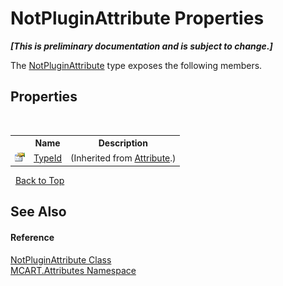 # NotPluginAttribute Properties
 _**\[This is preliminary documentation and is subject to change.\]**_

The <a href="36399f2a-911e-7e4a-86a1-19a5a6e2aa3c">NotPluginAttribute</a> type exposes the following members.


## Properties
&nbsp;<table><tr><th></th><th>Name</th><th>Description</th></tr><tr><td>![Public property](media/pubproperty.gif "Public property")</td><td><a href="http://msdn2.microsoft.com/es-es/library/sa1bf03e" target="_blank">TypeId</a></td><td> (Inherited from <a href="http://msdn2.microsoft.com/es-es/library/e8kc3626" target="_blank">Attribute</a>.)</td></tr></table>&nbsp;
<a href="#notpluginattribute-properties">Back to Top</a>

## See Also


#### Reference
<a href="36399f2a-911e-7e4a-86a1-19a5a6e2aa3c">NotPluginAttribute Class</a><br /><a href="149c1cbf-2082-5e41-e423-c506e9b98202">MCART.Attributes Namespace</a><br />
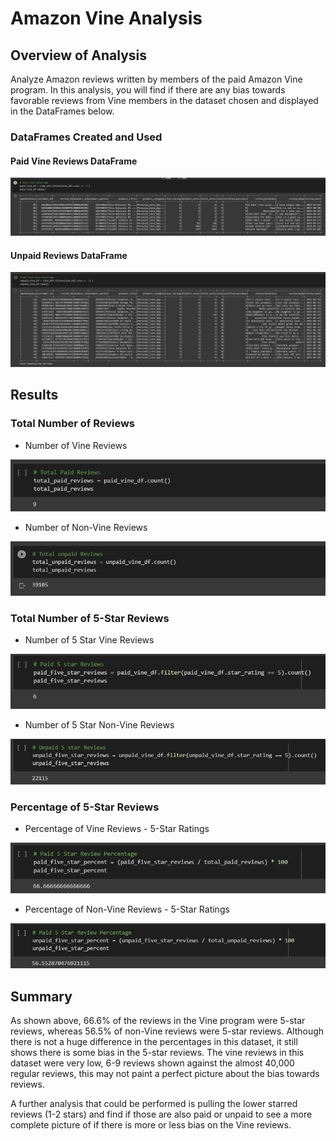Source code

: # Amazon Vine Analysis

## Overview of Analysis

Analyze Amazon reviews written by members of the paid Amazon Vine program. In this analysis, you will find if there are any bias towards favorable reviews from Vine members in the dataset chosen and displayed in the DataFrames below.


### DataFrames Created and Used

#### Paid Vine Reviews DataFrame

![Paid_Vine_DF](Resources/Paid_Vine_DF.png)

#### Unpaid Reviews DataFrame

![Unpaid_Vine_DF](Resources/Unpaid_Vine_DF.png)


## Results

### Total Number of Reviews

* Number of Vine Reviews

![Total_Paid](Resources/Total_Paid_Reviews.png) 

* Number of Non-Vine Reviews

![Total_Unpaid](Resources/Total_Unpaid_Reviews.png)




### Total Number of 5-Star Reviews

* Number of 5 Star Vine Reviews

![Paid_5Star](Resources/Paid_5Star_Reviews.png) 

* Number of 5 Star Non-Vine Reviews

![Unpaid_5Star](Resources/Unpaid_5Star_Reviews.png)




### Percentage of 5-Star Reviews

* Percentage of Vine Reviews - 5-Star Ratings

![Paid_5Star_Percentage](Resources/Paid_5Star_Reviews_Percentage.png)

* Percentage of Non-Vine Reviews - 5-Star Ratings

![Unpaid_5Star_Percentage](Resources/Unpaid_5Star_Reviews_Percentage.png)



## Summary

As shown above, 66.6% of the reviews in the Vine program were 5-star reviews, whereas 56.5% of non-Vine reviews were 5-star reviews. Although there is not a huge difference in the percentages in this dataset, it still shows there is some bias in the 5-star reviews. The vine reviews in this dataset were very low, 6-9 reviews shown against the almost 40,000 regular reviews, this may not paint a perfect picture about the bias towards reviews.

A further analysis that could be performed is pulling the lower starred reviews (1-2 stars) and find if those are also paid or unpaid to see a more complete picture of if there is more or less bias on the Vine reviews.

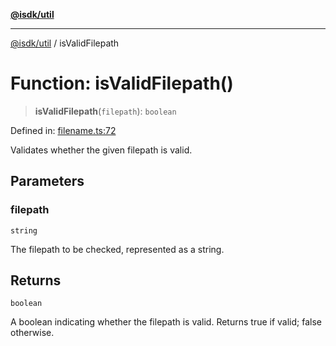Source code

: [**@isdk/util**](../README.md)

***

[@isdk/util](../globals.md) / isValidFilepath

# Function: isValidFilepath()

> **isValidFilepath**(`filepath`): `boolean`

Defined in: [filename.ts:72](https://github.com/isdk/util.js/blob/337b47688186bc271c622eb5b7ca550ac681e127/src/filename.ts#L72)

Validates whether the given filepath is valid.

## Parameters

### filepath

`string`

The filepath to be checked, represented as a string.

## Returns

`boolean`

A boolean indicating whether the filepath is valid. Returns true if valid; false otherwise.
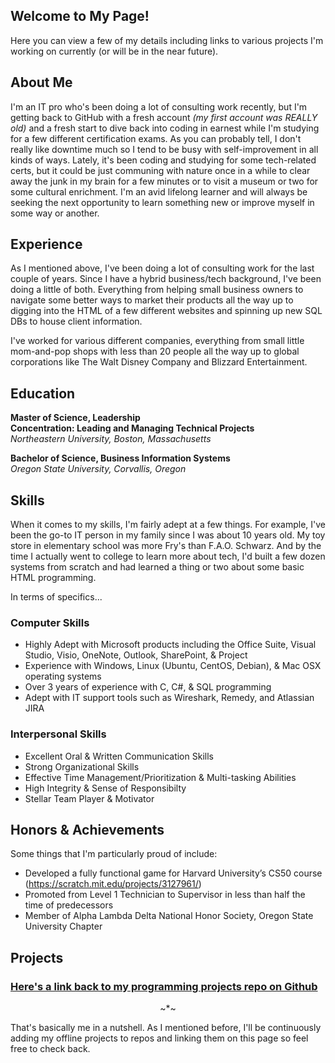 ## Welcome to My Page!

Here you can view a few of my details including links to various projects I'm working on currently (or will be in the near future).

## About Me

I'm an IT pro who's been doing a lot of consulting work recently, but I'm getting back to GitHub with a fresh account _(my first account was REALLY old)_ and a fresh start to dive back into coding in earnest while I'm studying for a few different certification exams. As you can probably tell, I don't really like downtime much so I tend to be busy with self-improvement in all kinds of ways. Lately, it's been coding and studying for some tech-related certs, but it could be just communing with nature once in a while to clear away the junk in my brain for a few minutes or to visit a museum or two for some cultural enrichment. I'm an avid lifelong learner and will always be seeking the next opportunity to learn something new or improve myself in some way or another.

## Experience

As I mentioned above, I've been doing a lot of consulting work for the last couple of years. Since I have a hybrid business/tech background, I've been doing a little of both. Everything from helping small business owners to navigate some better ways to market their products all the way up to digging into the HTML of a few different websites and spinning up new SQL DBs to house client information.

I've worked for various different companies, everything from small little mom-and-pop shops with less than 20 people all the way up to global corporations like The Walt Disney Company and Blizzard Entertainment.

## Education

**Master of Science, Leadership**<br>
**Concentration: Leading and Managing Technical Projects**<br>
_Northeastern University, Boston, Massachusetts_<br>

**Bachelor of Science, Business Information Systems**<br>
_Oregon State University, Corvallis, Oregon_

## Skills

When it comes to my skills, I'm fairly adept at a few things. For example, I've been the go-to IT person in my family since I was about 10 years old. My toy store in elementary school was more Fry's than F.A.O. Schwarz. And by the time I actually went to college to learn more about tech, I'd built a few dozen systems from scratch and had learned a thing or two about some basic HTML programming.

In terms of specifics...

### Computer Skills

- Highly Adept with Microsoft products including the Office Suite, Visual Studio, Visio, OneNote, Outlook, SharePoint, & Project
- Experience with Windows, Linux (Ubuntu, CentOS, Debian), & Mac OSX operating systems
- Over 3 years of experience with C, C#, & SQL programming
- Adept with IT support tools such as Wireshark, Remedy, and Atlassian JIRA

### Interpersonal Skills

- Excellent Oral & Written Communication Skills
- Strong Organizational Skills
- Effective Time Management/Prioritization & Multi-tasking Abilities
- High Integrity & Sense of Responsibilty
- Stellar Team Player & Motivator

## Honors & Achievements

Some things that I'm particularly proud of include:

- Developed a fully functional game for Harvard University’s CS50 course (https://scratch.mit.edu/projects/3127961/)
- Promoted from Level 1 Technician to Supervisor in less than half the time of predecessors
- Member of Alpha Lambda Delta National Honor Society, Oregon State University Chapter

## Projects

### <i class="fab fa-gitlab fa-fw" style="color:rgb(252,109,38); font-size:.85em" aria-hidden="true"></i> [Here's a link back to my programming projects repo on Github](https://github.com/jkmcgregor/Programming-Projects)

<p align="center">~*~</p>

That's basically me in a nutshell. As I mentioned before, I'll be continuously adding my offline projects to repos and linking them on this page so feel free to check back.
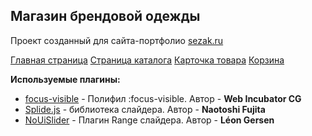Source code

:## Магазин брендовой одежды

Проект созданный для сайта-портфолио [sezak.ru](https://sezak.ru/)

[Главная страница](https://lorsalio7.github.io/Shopco/dist/)
[Страница каталога](https://lorsalio7.github.io/Shopco/dist/category.html)
[Карточка товара](https://lorsalio7.github.io/Shopco/dist/product-card.html)
[Корзина](https://lorsalio7.github.io/Shopco/dist/cart.html)

**Используемые плагины:**

- [focus-visible](https://github.com/WICG/focus-visible/) - Полифил :focus-visible. Автор - **Web Incubator CG**
- [Splide.js](https://splidejs.com/) - библиотека слайдера. Автор - **Naotoshi Fujita**
- [NoUiSlider](https://refreshless.com/nouislider/) - Плагин Range слайдера. Автор - **Léon Gersen**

*Task description*.
Extract from the data every line where "boolean" shows up.

*Output*.
> **isValidFilepath**(`filepath`): `boolean`
`boolean`
A boolean indicating whether the filepath is valid. Returns true if valid; false otherwise.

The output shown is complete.